Some Thoughts at Forty-Seven

I suppose there may come a day when I will think I'm too old. What age will that be? Fifty? Sixty-seven? Eighty-two? One hundred and five? I wonder... Because...there's a part of me that believes, if I keep moving, keep thinking, keep creating, I can be truly ageless.

They say it'll catch up to me, though I'm still not sure what "IT" is. Age? Frailty? Weakness? I can't believe it'll happen. I can't. I have to believe in the exact opposite. I have to believe that it won't, that it can't.

The mind, the brain - they get in the way. People say, "I'm twenty five. I'm too old." Then they're forty and still too old. Then sixty, then... It never ends.

I'd rather take age out the equation. Since turning forty - an age when many are packing it in - I restarted my tennis career, wrote my first short story, completed my first novel, finished my master's degree, ran four half marathons, and donated ten inches of my hair (which was by far the most difficult). What's next? I'm still working on my tennis game, I might learn to surf, and I have at least four more novels (and a couple screenplays) rattling around in my brain.

Yes, I'm often tired. So tired I've taken up reading because I have an overwhelming need to sit and do nothing. My current full-time gig at The Big Orange Box? Freight team. Eight hours a day/forty-plus hours a week, I throw freight. Overnight. Plus I play in two tennis leagues. And I try to practice at least twice a week. And write. And research my next novel(s). Yes, there are days I don't want to get out of bed. Yes, I take a lot of ibuprofen.
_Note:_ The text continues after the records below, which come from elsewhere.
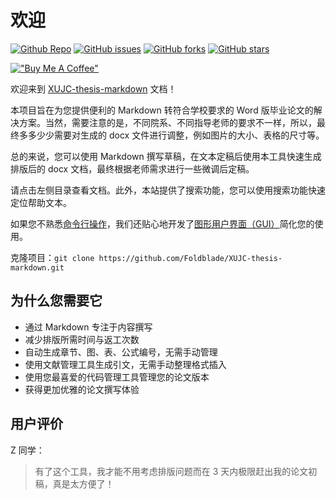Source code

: # 欢迎

[![Github Repo](https://img.shields.io/badge/Github-master-informational)](https://github.com/Foldblade/XUJC-thesis-markdown)  [![GitHub issues](https://img.shields.io/github/issues/Foldblade/XUJC-thesis-markdown)](https://github.com/Foldblade/XUJC-thesis-markdown/issues) [![GitHub forks](https://img.shields.io/github/forks/Foldblade/XUJC-thesis-markdown)](https://github.com/Foldblade/XUJC-thesis-markdown/network) [![GitHub stars](https://img.shields.io/github/stars/Foldblade/XUJC-thesis-markdown)](https://github.com/Foldblade/XUJC-thesis-markdown/stargazers)

[!["Buy Me A Coffee"](https://www.buymeacoffee.com/assets/img/custom_images/orange_img.png)](https://www.buymeacoffee.com/foldblade)

欢迎来到 [XUJC-thesis-markdown](https://github.com/Foldblade/XUJC-thesis-markdown) 文档！

本项目旨在为您提供便利的 Markdown 转符合学校要求的 Word 版毕业论文的解决方案。当然，需要注意的是，不同院系、不同指导老师的要求不一样，所以，最终多多少少需要对生成的 docx 文件进行调整，例如图片的大小、表格的尺寸等。

总的来说，您可以使用 Markdown 撰写草稿，在文本定稿后使用本工具快速生成排版后的 docx 文档，最终根据老师需求进行一些微调后定稿。

请点击左侧目录查看文档。此外，本站提供了搜索功能，您可以使用搜索功能快速定位帮助文本。

如果您不熟悉[命令行操作](command-line.md)，我们还贴心地开发了[图形用户界面（GUI）](gui.md)简化您的使用。

克隆项目：`git clone https://github.com/Foldblade/XUJC-thesis-markdown.git`

## 为什么您需要它

- 通过 Markdown 专注于内容撰写
- 减少排版所需时间与返工次数
- 自动生成章节、图、表、公式编号，无需手动管理
- 使用文献管理工具生成引文，无需手动整理格式插入
- 使用您最喜爱的代码管理工具管理您的论文版本
- 获得更加优雅的论文撰写体验

## 用户评价

Z 同学：

> 有了这个工具，我才能不用考虑排版问题而在 3 天内极限赶出我的论文初稿，真是太方便了！
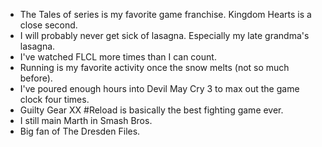 - The Tales of series is my favorite game franchise. Kingdom Hearts is a close second.
- I will probably never get sick of lasagna. Especially my late grandma's lasagna.
- I've watched FLCL more times than I can count.
- Running is my favorite activity once the snow melts (not so much before).
- I've poured enough hours into Devil May Cry 3 to max out the game clock four times.
- Guilty Gear XX #Reload is basically the best fighting game ever.
- I still main Marth in Smash Bros.
- Big fan of The Dresden Files.

[site-repo]: https://github.com/chatrjr/chatrjr.github.io/ "chatrjr.name source"

[my-mail]: mailto:chatmanrjr@gmail.com "My Mail"
[feed]: http://feeds.feedburner.com/chatrjr "Feedburner"
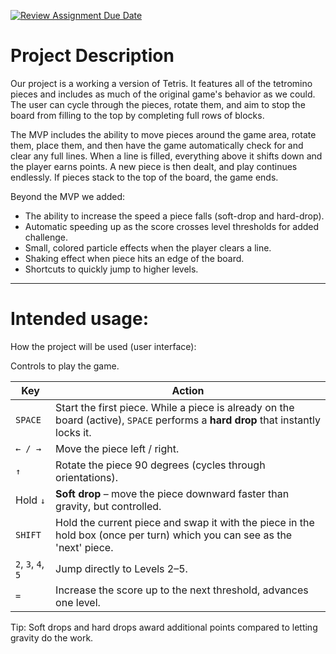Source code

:[![Review Assignment Due Date](https://classroom.github.com/assets/deadline-readme-button-22041afd0340ce965d47ae6ef1cefeee28c7c493a6346c4f15d667ab976d596c.svg)](https://classroom.github.com/a/YxXKqIeT)
# Project Description

Our project is a working a version of Tetris. It features all of the tetromino pieces and includes as much of the original game's behavior as we could. The user can cycle through the pieces, rotate them, and aim to stop the board from filling to the top by completing full rows of blocks.

The MVP includes the ability to move pieces around the game area, rotate them, place them, and then have the game automatically check for and clear any full lines. When a line is filled, everything above it shifts down and the player earns points. A new piece is then dealt, and play continues endlessly. If pieces stack to the top of the board, the game ends.

Beyond the MVP we added:  

* The ability to increase the speed a piece falls (soft-drop and hard-drop).  
* Automatic speeding up as the score crosses level thresholds for added challenge.  
* Small, colored particle effects when the player clears a line.
* Shaking effect when piece hits an edge of the board.
* Shortcuts to quickly jump to higher levels.

---

# Intended usage:

How the project will be used (user interface):

Controls to play the game.

| Key | Action |
|-----|--------|
| `SPACE` | Start the first piece. While a piece is already on the board (active), `SPACE` performs a **hard drop** that instantly locks it. |
| `← / →` | Move the piece left / right. |
| `↑` | Rotate the piece 90 degrees (cycles through orientations). |
| Hold `↓` | **Soft drop** – move the piece downward faster than gravity, but controlled. |
| `SHIFT` | Hold the current piece and swap it with the piece in the hold box (once per turn) which you can see as the 'next' piece. |
| `2`, `3`, `4`, `5` | Jump directly to Levels 2–5. |
| `=` | Increase the score up to the next threshold, advances one level. |

Tip: Soft drops and hard drops award additional points compared to letting gravity do the work.
  
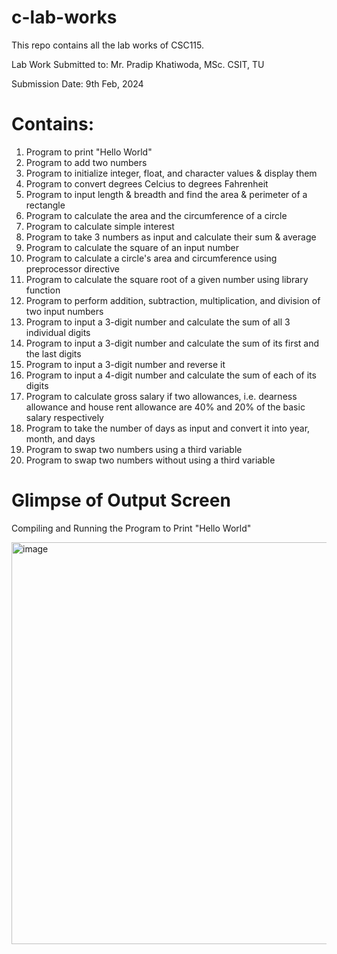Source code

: # c-lab-works
 This repo contains all the lab works of CSC115.
 
 Lab Work Submitted to:
 Mr. Pradip Khatiwoda, MSc. CSIT, TU
 
 Submission Date:
 9th Feb, 2024

# Contains:

1. Program to print "Hello World"
2. Program to add two numbers
3. Program to initialize integer, float, and character values & display them
4. Program to convert degrees Celcius to degrees Fahrenheit
5. Program to input length & breadth and find the area & perimeter of a rectangle
6. Program to calculate the area and the circumference of a circle
7. Program to calculate simple interest
8. Program to take 3 numbers as input and calculate their sum & average
9. Program to calculate the square of an input number
10. Program to calculate a circle's area and circumference using preprocessor directive
11. Program to calculate the square root of a given number using library function
12. Program to perform addition, subtraction, multiplication, and division of two input numbers
13. Program to input a 3-digit number and calculate the sum of all 3 individual digits
14. Program to input a 3-digit number and calculate the sum of its first and the last digits
15. Program to input a 3-digit number and reverse it
16. Program to input a 4-digit number and calculate the sum of each of its digits
17. Program to calculate gross salary if two allowances, i.e. dearness allowance and house rent allowance are 40% and 20% of the basic salary respectively
18. Program to take the number of days as input and convert it into year, month, and days
19. Program to swap two numbers using a third variable
20. Program to swap two numbers without using a third variable

# Glimpse of Output Screen
Compiling and Running the Program to Print "Hello World" 

<img width="643" alt="image" src="https://github.com/b1nay/c-lab-works/assets/155901730/0ceaa481-9879-4570-9ead-f1b1ee3c804a">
I've discovered that the best cure for body aches and a lack of motivation is movement. If I simply move my body and move my brain, everything I could let stop me disappears. Some days I don't want to; some days I want to be a mindless blob on the couch. Then I remember how I quit running back in my twenties - one day I didn't go and then I didn't go again for fifteen years. I don't have that kind of luxury any more. The only thing true about age is that it will catch up to you if you let it. If I stop, stagnate, hibernate, I'll get old. And I won't be able to pick it up again in fifteen years. Often this, and this alone, keeps me going.

Today, I surely wanted to stay in bed. My dog, Dylan, wouldn't have been opposed. But no, I hauled myself up, stretched my sore muscles, and tried nearly unsuccessfully to get my eyes to focus (my eyes seem to take the longest these days). I told myself if I wasn't feeling it in a half hour, I could go back to bed. I took a shower and thought about the pumpkin bread and coffee I could have at Lola Savannah's Coffee Lounge if I could get just manage to get myself there. It worked; I stayed out of bed.

Then once I got to Lola's I told myself I could just read (no, aliens have not kidnapped the real me); I didn't have to write. I guess we see how that worked out. Of course, I'm blogging, not writing-writing. I told myself that, this weekend, I would start writing down the screenplay that's been in my head for a couple weeks. Well... There's always tomorrow.

Not that I'll be any better rested after working tonight. Regardless, I'll pry myself out of bed and tell myself the same story I told myself today. Somehow, someway I'll make it happen. I always do. Mostly because I believe I can.

Moral of the story - The power of the mind powers the body and vice versa. Just move. Just think. Just do it. At forty-seven and beyond. Anything is possible. Anything.